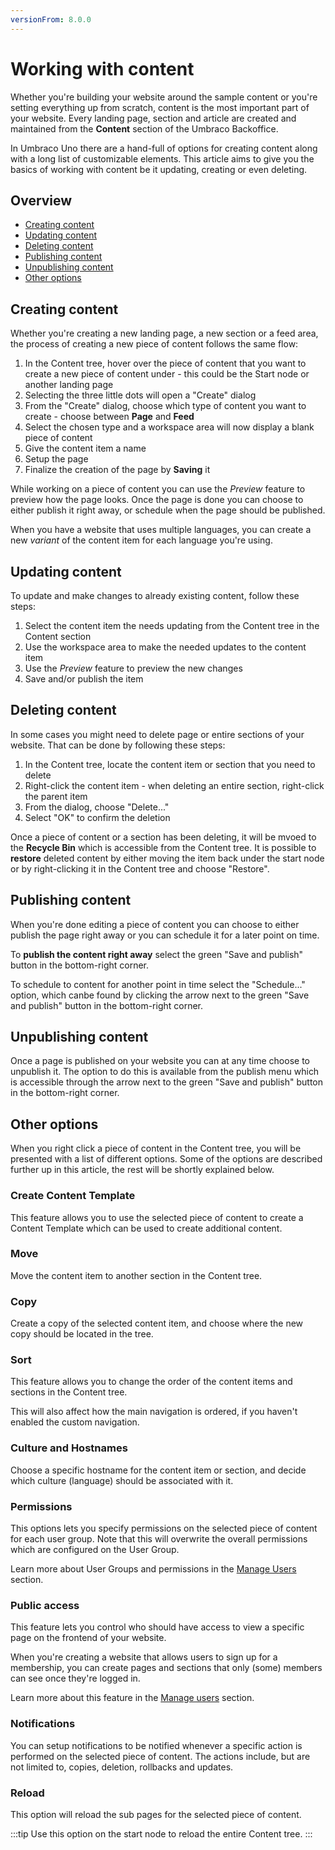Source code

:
 ```yaml
---
versionFrom: 8.0.0
---
```


# Working with content

Whether you're building your website around the sample content or you're setting everything up from scratch, content is the most important part of your website. Every landing page, section and article are created and maintained from the **Content** section of the Umbraco Backoffice.

In Umbraco Uno there are a hand-full of options for creating content along with a long list of customizable elements. This article aims to give you the basics of working with content be it updating, creating or even deleting.

## Overview

* [Creating content](#creating-content)
* [Updating content](#updating-content)
* [Deleting content](#deleting-content)
* [Publishing content](#publishing-content)
* [Unpublishing content](#unpublishing-content)
* [Other options](#other-options)

## Creating content

Whether you're creating a new landing page, a new section or a feed area, the process of creating a new piece of content follows the same flow:

1. In the Content tree, hover over the piece of content that you want to create a new piece of content under - this could be the Start node or another landing page
2. Selecting the three little dots will open a "Create" dialog
3. From the "Create" dialog, choose which type of content you want to create - choose between **Page** and **Feed**
4. Select the chosen type and a workspace area will now display a blank piece of content
5. Give the content item a name
6. Setup the page
7. Finalize the creation of the page by **Saving** it

While working on a piece of content you can use the *Preview* feature to preview how the page looks. Once the page is done you can choose to either publish it right away, or schedule when the page should be published.

When you have a website that uses multiple languages, you can create a new *variant* of the content item for each language you're using. 

## Updating content

To update and make changes to already existing content, follow these steps:

1. Select the content item the needs updating from the Content tree in the Content section
2. Use the workspace area to make the needed updates to the content item
3. Use the *Preview* feature to preview the new changes
4. Save and/or publish the item

## Deleting content

In some cases you might need to delete page or entire sections of your website. That can be done by following these steps:

1. In the Content tree, locate the content item or section that you need to delete
2. Right-click the content item - when deleting an entire section, right-click the parent item
3. From the dialog, choose "Delete..."
4. Select "OK" to confirm the deletion

Once a piece of content or a section has been deleting, it will be mvoed to the **Recycle Bin** which is accessible from the Content tree. It is possible to **restore** deleted content by either moving the item back under the start node or by right-clicking it in the Content tree and choose "Restore".

## Publishing content

When you're done editing a piece of content you can choose to either publish the page right away or you can schedule it for a later point on time.

To **publish the content right away** select the green "Save and publish" button in the bottom-right corner.

To schedule to content for another point in time select the "Schedule..." option, which canbe found by clicking the arrow next to the green "Save and publish" button in the bottom-right corner.

## Unpublishing content

Once a page is published on your website you can at any time choose to unpublish it. The option to do this is available from the publish menu which is accessible through the arrow next to the green "Save and publish" button in the bottom-right corner.

## Other options

When you right click a piece of content in the Content tree, you will be presented with a list of different options. Some of the options are described further up in this article, the rest will be shortly explained below.

### Create Content Template

This feature allows you to use the selected piece of content to create a Content Template which can be used to create additional content.

### Move

Move the content item to another section in the Content tree.

### Copy

Create a copy of the selected content item, and choose where the new copy should be located in the tree.

### Sort

This feature allows you to change the order of the content items and sections in the Content tree.

This will also affect how the main navigation is ordered, if you haven't enabled the custom navigation.

### Culture and Hostnames

Choose a specific hostname for the content item or section, and decide which culture (language) should be associated with it.

### Permissions

This options lets you specify permissions on the selected piece of content for each user group. Note that this will overwrite the overall permissions which are configured on the User Group.

Learn more about User Groups and permissions in the [Manage Users](../../Manage-users) section.

### Public access

This feature lets you control who should have access to view a specific page on the frontend of your website.

When you're creating a website that allows users to sign up for a membership, you can create pages and sections that only (some) members can see once they're logged in.

Learn more about this feature in the [Manage users](../../Manage-users) section.

### Notifications

You can setup notifications to be notified whenever a specific action is performed on the selected piece of content. The actions include, but are not limited to, copies, deletion, rollbacks and updates.

### Reload

This option will reload the sub pages for the selected piece of content.

:::tip
Use this option on the start node to reload the entire Content tree.
:::
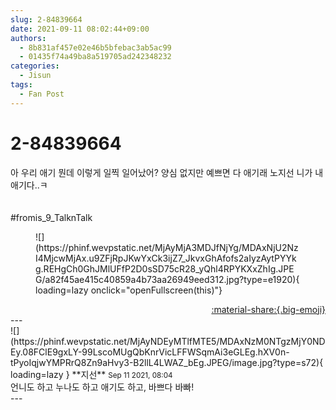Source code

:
 ```yaml
---
slug: 2-84839664
date: 2021-09-11 08:02:44+09:00
authors:
  - 8b831af457e02e46b5bfebac3ab5ac99
  - 01435f74a49ba8a519705ad242348232
categories:
  - Jisun
tags:
  - Fan Post
---
```


# 2-84839664

<div class="post-container" markdown="1">
<div class="content-container md-sidebar__scrollwrap" markdown="1">

아 우리 애기 뭔데 이렇게 일찍 일어났어? 양심 없지만 예쁘면 다 애기래 노지선 니가 내 애기다..ㅋ<br><br><br>\#fromis_9_TalknTalk
<figure markdown="1">
![](https://phinf.wevpstatic.net/MjAyMjA3MDJfNjYg/MDAxNjU2NzI4MjcwMjAx.u9ZFjRpJKwYxCk3ijZ7_JkvxGhAfofs2aIyzAytPYYkg.REHgCh0GhJMlUFfP2D0sSD75cR28_yQhl4RPYKXxZhIg.JPEG/a82f45ae415c40859a4b73aa26949eed312.jpg?type=e1920){ loading=lazy onclick="openFullscreen(this)"}
</figure>


</div>
</div>

<div style="text-align: right;" markdown="1">
<a href="https://weverse.io/fromis9/fanpost/2-84839664" style="text-align: right;">:material-share:{.big-emoji}</a>
</div>
---

<div class="comments-container md-sidebar__scrollwrap" markdown="1">
<div class="comment" markdown="1">
<div class='id-container' markdown="1">
![](https://phinf.wevpstatic.net/MjAyNDEyMTlfMTE5/MDAxNzM0NTgzMjY0NDEy.08FClE9gxLY-99LscoMUgQbKnrVicLFFWSqmAi3eGLEg.hXV0n-tPyoIqjwYMPRrQ8Zn9aHvy3-B2llL4LWAZ_bEg.JPEG/image.jpg?type=s72){ loading=lazy }
**<span class="artist">지선</span>** <small>Sep 11 2021, 08:04</small><br>
</div>
<div class='comment-body' markdown="1">
언니도 하고 누나도 하고 애기도 하고, 바쁘다 바빠!
</div>
</div>
</div>
---
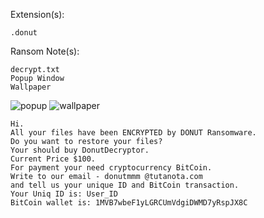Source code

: Extension(s): 
```
.donut
```
Ransom Note(s): 
```
decrypt.txt
Popup Window
Wallpaper
```
![popup](https://github.com/user-attachments/assets/28bf0427-326a-4580-8a57-d1d6bde4c9dc)
![wallpaper](https://github.com/user-attachments/assets/0ea98213-efb5-4d83-896f-73bdf942fe2a)
```
Hi.
All your files have been ENCRYPTED by DONUT Ransomware.
Do you want to restore your files?
Your should buy DonutDecryptor.
Current Price $100.
For payment your need cryptocurrency BitCoin.
Write to our email - donutmmm @tutanota.com
and tell us your unique ID and BitCoin transaction.
Your Uniq ID is: User_ID
BitCoin wallet is: 1MVB7wbeF1yLGRCUmVdgiDWMD7yRspJX8C
```
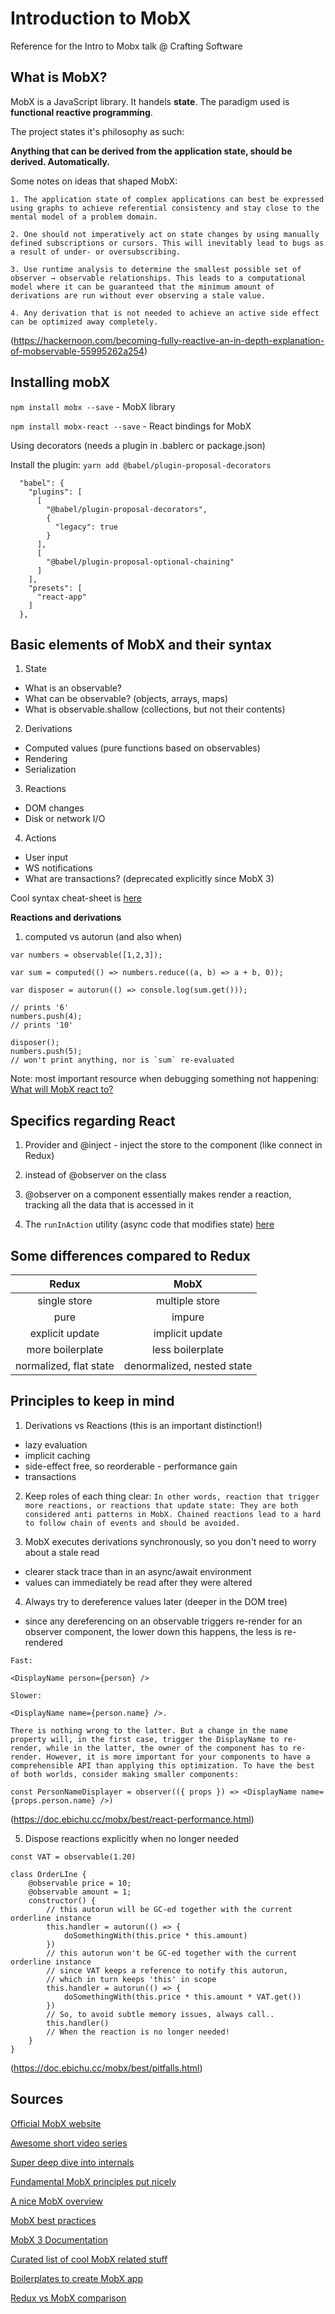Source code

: # Introduction to MobX

Reference for the Intro to Mobx talk @ Crafting Software

## What is MobX?

MobX is a JavaScript library. It handels **state**. 
The paradigm used is **functional reactive programming**.

The project states it's philosophy as such:

**Anything that can be derived from the application state, should be derived. Automatically.**

Some notes on ideas that shaped MobX:

```
1. The application state of complex applications can best be expressed using graphs to achieve referential consistency and stay close to the mental model of a problem domain.

2. One should not imperatively act on state changes by using manually defined subscriptions or cursors. This will inevitably lead to bugs as a result of under- or oversubscribing.

3. Use runtime analysis to determine the smallest possible set of observer → observable relationships. This leads to a computational model where it can be guaranteed that the minimum amount of derivations are run without ever observing a stale value.

4. Any derivation that is not needed to achieve an active side effect can be optimized away completely.

```
(https://hackernoon.com/becoming-fully-reactive-an-in-depth-explanation-of-mobservable-55995262a254)


## Installing mobX

`npm install mobx --save` - MobX library

`npm install mobx-react --save` - React bindings for MobX

Using decorators (needs a plugin in .bablerc or package.json)

Install the plugin:
`yarn add @babel/plugin-proposal-decorators`

```
  "babel": {
    "plugins": [
      [
        "@babel/plugin-proposal-decorators",
        {
          "legacy": true
        }
      ],
      [
        "@babel/plugin-proposal-optional-chaining"
      ]
    ],
    "presets": [
      "react-app"
    ]
  },
```

## Basic elements of MobX and their syntax

1. State
  - What is an observable?
  - What can be observable? (objects, arrays, maps)
  - What is observable.shallow (collections, but not their contents)
  
2. Derivations
  - Computed values (pure functions based on observables)
  - Rendering
  - Serialization

3. Reactions
  - DOM changes
  - Disk or network I/O

4. Actions
  - User input
  - WS notifications
  - What are transactions? (deprecated explicitly since MobX 3)

Cool syntax cheat-sheet is [here](https://devhints.io/mobx)

**Reactions and derivations**

1. computed vs autorun (and also when)
```
var numbers = observable([1,2,3]);

var sum = computed(() => numbers.reduce((a, b) => a + b, 0));

var disposer = autorun(() => console.log(sum.get()));

// prints '6'
numbers.push(4);
// prints '10'

disposer();
numbers.push(5);
// won't print anything, nor is `sum` re-evaluated
```

Note: most important resource when debugging something not happening:
[What will MobX react to?](https://mobx.js.org/best/react)
  
## Specifics regarding React

1. Provider and @inject - inject the store to the component (like connect in Redux)

2. <Observer> instead of @observer on the class
  
3. @observer on a component essentially makes render a reaction, tracking all the data that is accessed in it

4. The `runInAction` utility (async code that modifies state) [here](https://mobx.js.org/best/actions.html)

## Some differences compared to Redux

| Redux  | MobX  |
|:-:|:-:|
|single store   | multiple store  |
| pure  | impure  |
| explicit update  | implicit update  | 
| more boilerplate | less boilerplate |
| normalized, flat state | denormalized, nested state |


## Principles to keep in mind

1. Derivations vs Reactions (this is an important distinction!)
  - lazy evaluation
  - implicit caching
  - side-effect free, so reorderable - performance gain
  - transactions
  
2. Keep roles of each thing clear:
`
In other words, reaction that trigger more reactions, or reactions that update state: They are both considered anti patterns in MobX. Chained reactions lead to a hard to follow chain of events and should be avoided.
`

3. MobX executes derivations synchronously, so you don't need to worry about a stale read
  - clearer stack trace than in an async/await environment
  - values can immediately be read after they were altered
  
4. Always try to dereference values later (deeper in the DOM tree)
  - since any dereferencing on an observable triggers re-render for an observer component, the lower down this happens, the less is re-rendered
 
```
Fast:

<DisplayName person={person} />

Slower:

<DisplayName name={person.name} />.

There is nothing wrong to the latter. But a change in the name property will, in the first case, trigger the DisplayName to re-render, while in the latter, the owner of the component has to re-render. However, it is more important for your components to have a comprehensible API than applying this optimization. To have the best of both worlds, consider making smaller components:

const PersonNameDisplayer = observer(({ props }) => <DisplayName name={props.person.name} />)
```
(https://doc.ebichu.cc/mobx/best/react-performance.html)

5. Dispose reactions explicitly when no longer needed
```
const VAT = observable(1.20)

class OrderLIne {
    @observable price = 10;
    @observable amount = 1;
    constructor() {
        // this autorun will be GC-ed together with the current orderline instance
        this.handler = autorun(() => {
            doSomethingWith(this.price * this.amount)
        })
        // this autorun won't be GC-ed together with the current orderline instance
        // since VAT keeps a reference to notify this autorun,
        // which in turn keeps 'this' in scope
        this.handler = autorun(() => {
            doSomethingWith(this.price * this.amount * VAT.get())
        })
        // So, to avoid subtle memory issues, always call..
        this.handler()
        // When the reaction is no longer needed!
    }
}
```
(https://doc.ebichu.cc/mobx/best/pitfalls.html)

## Sources
[Official MobX website](https://mobx.js.org/getting-started.html)

[Awesome short video series](https://egghead.io/lessons/react-sync-the-ui-with-the-app-state-using-mobx-observable-and-observer-in-react)

[Super deep dive into internals](https://hackernoon.com/becoming-fully-reactive-an-in-depth-explanation-of-mobservable-55995262a254)

[Fundamental MobX principles put nicely](https://hackernoon.com/the-fundamental-principles-behind-mobx-7a725f71f3e8)

[A nice MobX overview](https://hackernoon.com/becoming-fully-reactive-an-in-depth-explanation-of-mobservable-55995262a254)

[MobX best practices](https://medium.com/dailyjs/mobx-react-best-practices-17e01cec4140)

[MobX 3 Documentation](https://github.com/mobxjs/mobx/blob/54557dc319b04e92e31cb87427bef194ec1c549c/docs/refguide/api.md)

[Curated list of cool MobX related stuff](https://github.com/mobxjs/awesome-mobx)

[Boilerplates to create MobX app](https://github.com/mobxjs/awesome-mobx#boilerplates)

[Redux vs MobX comparison](https://www.robinwieruch.de/redux-mobx-confusion/)
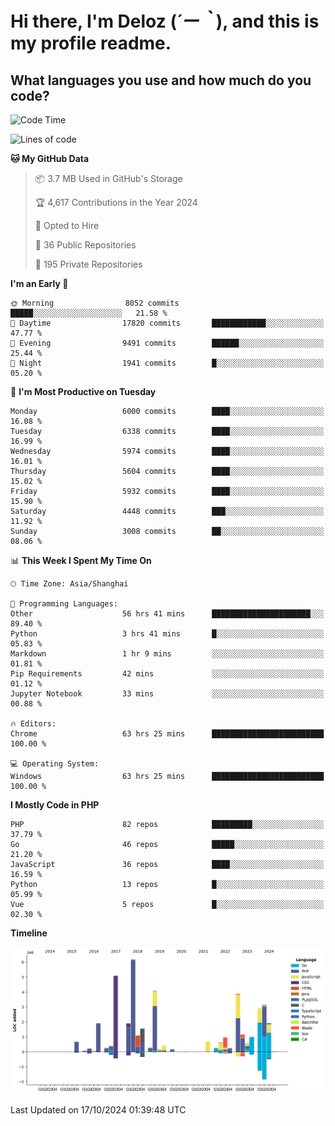 # **Hi there, I'm Deloz (*´ー｀*), and this is my profile readme.**

## **What languages you use and how much do you code?**

<!--START_SECTION:waka-->
![Code Time](http://img.shields.io/badge/Code%20Time-4%2C840%20hrs%2014%20mins-blue)

![Lines of code](https://img.shields.io/badge/From%20Hello%20World%20I%27ve%20Written-41.7%20million%20lines%20of%20code-blue)

**🐱 My GitHub Data** 

> 📦 3.7 MB Used in GitHub's Storage 
 > 
> 🏆 4,617 Contributions in the Year 2024
 > 
> 💼 Opted to Hire
 > 
> 📜 36 Public Repositories 
 > 
> 🔑 195 Private Repositories 
 > 
**I'm an Early 🐤** 

```text
🌞 Morning                8052 commits        █████░░░░░░░░░░░░░░░░░░░░   21.58 % 
🌆 Daytime                17820 commits       ████████████░░░░░░░░░░░░░   47.77 % 
🌃 Evening                9491 commits        ██████░░░░░░░░░░░░░░░░░░░   25.44 % 
🌙 Night                  1941 commits        █░░░░░░░░░░░░░░░░░░░░░░░░   05.20 % 
```
📅 **I'm Most Productive on Tuesday** 

```text
Monday                   6000 commits        ████░░░░░░░░░░░░░░░░░░░░░   16.08 % 
Tuesday                  6338 commits        ████░░░░░░░░░░░░░░░░░░░░░   16.99 % 
Wednesday                5974 commits        ████░░░░░░░░░░░░░░░░░░░░░   16.01 % 
Thursday                 5604 commits        ████░░░░░░░░░░░░░░░░░░░░░   15.02 % 
Friday                   5932 commits        ████░░░░░░░░░░░░░░░░░░░░░   15.90 % 
Saturday                 4448 commits        ███░░░░░░░░░░░░░░░░░░░░░░   11.92 % 
Sunday                   3008 commits        ██░░░░░░░░░░░░░░░░░░░░░░░   08.06 % 
```


📊 **This Week I Spent My Time On** 

```text
🕑︎ Time Zone: Asia/Shanghai

💬 Programming Languages: 
Other                    56 hrs 41 mins      ██████████████████████░░░   89.40 % 
Python                   3 hrs 41 mins       █░░░░░░░░░░░░░░░░░░░░░░░░   05.83 % 
Markdown                 1 hr 9 mins         ░░░░░░░░░░░░░░░░░░░░░░░░░   01.81 % 
Pip Requirements         42 mins             ░░░░░░░░░░░░░░░░░░░░░░░░░   01.12 % 
Jupyter Notebook         33 mins             ░░░░░░░░░░░░░░░░░░░░░░░░░   00.88 % 

🔥 Editors: 
Chrome                   63 hrs 25 mins      █████████████████████████   100.00 % 

💻 Operating System: 
Windows                  63 hrs 25 mins      █████████████████████████   100.00 % 
```

**I Mostly Code in PHP** 

```text
PHP                      82 repos            █████████░░░░░░░░░░░░░░░░   37.79 % 
Go                       46 repos            █████░░░░░░░░░░░░░░░░░░░░   21.20 % 
JavaScript               36 repos            ████░░░░░░░░░░░░░░░░░░░░░   16.59 % 
Python                   13 repos            █░░░░░░░░░░░░░░░░░░░░░░░░   05.99 % 
Vue                      5 repos             █░░░░░░░░░░░░░░░░░░░░░░░░   02.30 % 
```



**Timeline**

![Lines of Code chart](https://raw.githubusercontent.com/deloz/deloz/main/assets/bar_graph.png)


 Last Updated on 17/10/2024 01:39:48 UTC
<!--END_SECTION:waka-->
-----
REQUIREMENT>
Retype exactly the lines above, from the one with "To **publish the" through the one with "## Unpublishing content", inclusive.

SOLVED PROBLEM>
To **publish the content right away** select the green "Save and publish" button in the bottom-right corner.

To schedule to content for another point in time select the "Schedule..." option, which canbe found by clicking the arrow next to the green "Save and publish" button in the bottom-right corner.

## Unpublishing content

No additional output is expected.